Un peu plus à l’est, la mer Morte, un site religieux important, risque de sécher. Il perd un mètre d’eau chaque année en raison de la hausse des températures, des barrages en amont, de l’exploitation minérale et de la déplétion des eaux souterraines alimentée par le changement climatique; La baisse ne devrait s’aggraver que sans intervention.
Tragédie des communs
C’est là que réside l’ironie du tourisme de dernière chance: plus nous voyageons pour visiter des destinations éloignées et impactées par le climat, plus nous émettons de carbone, ce qui accélère ensuite le réchauffement climatique et le taux de dégradation de l’environnement.
Cette tension nous oblige à affronter une vérité difficile: il n’y a pas de moyen «sans culpabilité» de voyager dans des lieux de disparition.
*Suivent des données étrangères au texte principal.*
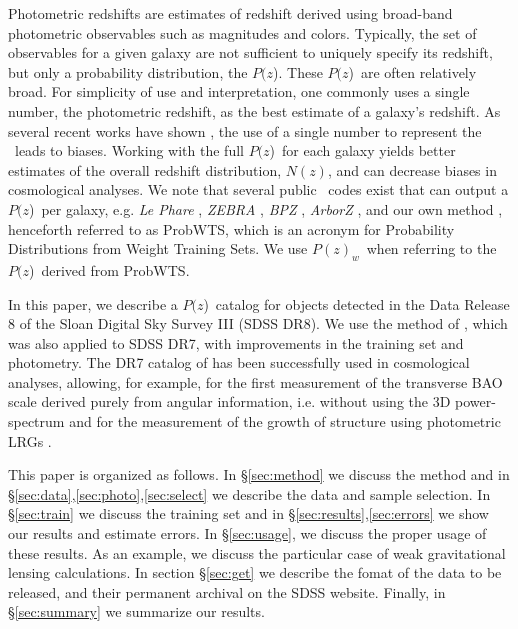 \documentclass[preprint]{aastex}
\newcommand{\pofz}{$P(z$)}
\newcommand{\pofzw}{$P(z)_w$\ }
\newcommand{\acronym}{ProbWTS}
\begin{document}
Photometric redshifts are estimates of redshift derived using broad-band
photometric observables such as magnitudes and colors.  Typically, the set of
observables for a given galaxy are not sufficient to uniquely specify its
redshift, but only a probability distribution, the \pofz.  These \pofz\ are
often relatively broad. For simplicity of use and interpretation, one commonly
uses a single number, the photometric redshift, as the best estimate of a
galaxy's redshift.  As several recent works have shown
\citep{man08,CunhaPhotoz09,wit09,bor10,abr11}, the use of a single number to
represent the \photoz\ leads to biases.  Working with the full \pofz\ for each
galaxy yields better estimates of the overall redshift distribution, $N(z)$,
and can decrease biases in cosmological analyses.  We note that several public
\photoz\ codes exist that can output a \pofz\ per galaxy, e.g.  {\it Le Phare}
\citep{arn99,ilb06}, {\it ZEBRA} \citep{fel06}, {\it BPZ} \citep{coe06}, {\it
ArborZ} \citep{ger10}, and our own method \citep{CunhaPhotoz09}, henceforth
referred to as \acronym, which is an acronym for Probability Distributions from
Weight Training Sets.  We use \pofzw when referring to the \pofz\  derived from
\acronym.



In this paper, we describe a \pofz\ catalog for objects detected in the Data
Release 8 of the Sloan Digital Sky Survey III (SDSS DR8).  We use the method of
\citet{CunhaPhotoz09}, which was also applied to SDSS DR7, with improvements in
the training set and photometry.  The DR7 catalog of \cite{CunhaPhotoz09} has
been successfully used in cosmological analyses, allowing, for example, for the
first measurement of the transverse BAO scale derived purely from angular
information, i.e. without using the 3D power-spectrum \citep{car11}  and for
the measurement of the growth of structure using photometric LRGs
\citep{cro11}. 

This paper is organized as follows.  In \S \ref{sec:method} we discuss the
method and in \S \ref{sec:data},\ref{sec:photo},\ref{sec:select} we describe
the data and sample selection. In \S \ref{sec:train} we discuss the training
set and in \S \ref{sec:results},\ref{sec:errors} we show our results and
estimate errors.  In \S \ref{sec:usage}, we discuss the proper usage of these
results. As an example, we discuss the particular case of weak gravitational
lensing calculations.  In section \S \ref{sec:get} we describe the fomat of the
data to be released, and their permanent archival on the SDSS website.
Finally, in \S \ref{sec:summary} we summarize our results.
\end{document}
La question devient comment minimiser les préjudices tout en s’engageant avec l’environnement et la communauté de manière significative.
« Il faut que les gens aient leur mot à dire dans ce qui se passe dans leur environnement – et à s’assurer qu’ils en profitent », a déclaré Scheyvens, soulignant que dans de nombreux cas, les dollars touristiques quittent l’économie régionale lorsque l’hébergement ou les voyagistes ne sont pas basés dans la région. «Si les communautés locales ne veulent pas de tourisme à ce moment-là, nous devons respecter cela.»
Le ralentissement est une première étape puissante pour réduire les impacts environnementaux de Travel.
En passant plus longtemps dans moins de destinations, nous réduisons notre empreinte carbone par jour et approfondissons notre compréhension d’un lieu. De plus, le tourisme hors pointe est non seulement plus favorable à un budget et moins encombré, mais assouplit également les infrastructures touristiques.
Le choix de destination est également important, car nous pouvons être si axés sur la visite des merveilles du monde d’Instagram que nous oublions d’explorer ce qui est dans notre propre arrière-cour et accessible par train ou voiture plutôt que par avion.
Certains des environnements les plus à risque ont des «dupes» également attrayants qui peuvent être des options plus durables. Intéressé par les canaux, l’eau aigue-marine et l’histoire européenne, mais ne peut pas étorcher l’idée de visiter Venise après avoir appris qu’elle coule? Annecy, une ville de lac française idyllique à 25 km de Genève, est une merveilleuse alternative.
Lâcher prise
Bien que je ne suis pas retourné à Kachess depuis que j’ai trouvé que l’eau recula du rivage comme un lit sans mmagère, la vue est restée avec moi depuis. Il est aromatisé le souvenir avec un mélange compliqué d’émotions: crainte, chagrin et désir de s’en souvenir exactement comme avant.
Le tourisme de dernière chance se nourrit de cette impulsion.
C’est le défi, je suppose. Pour visiter Kachess – ou un glacier, ou un récif – et pas seulement le voir avant qu’il ne soit parti, mais pour faire notre part et assurer qu’il est toujours là pour que quelqu’un d’autre puisse le voir.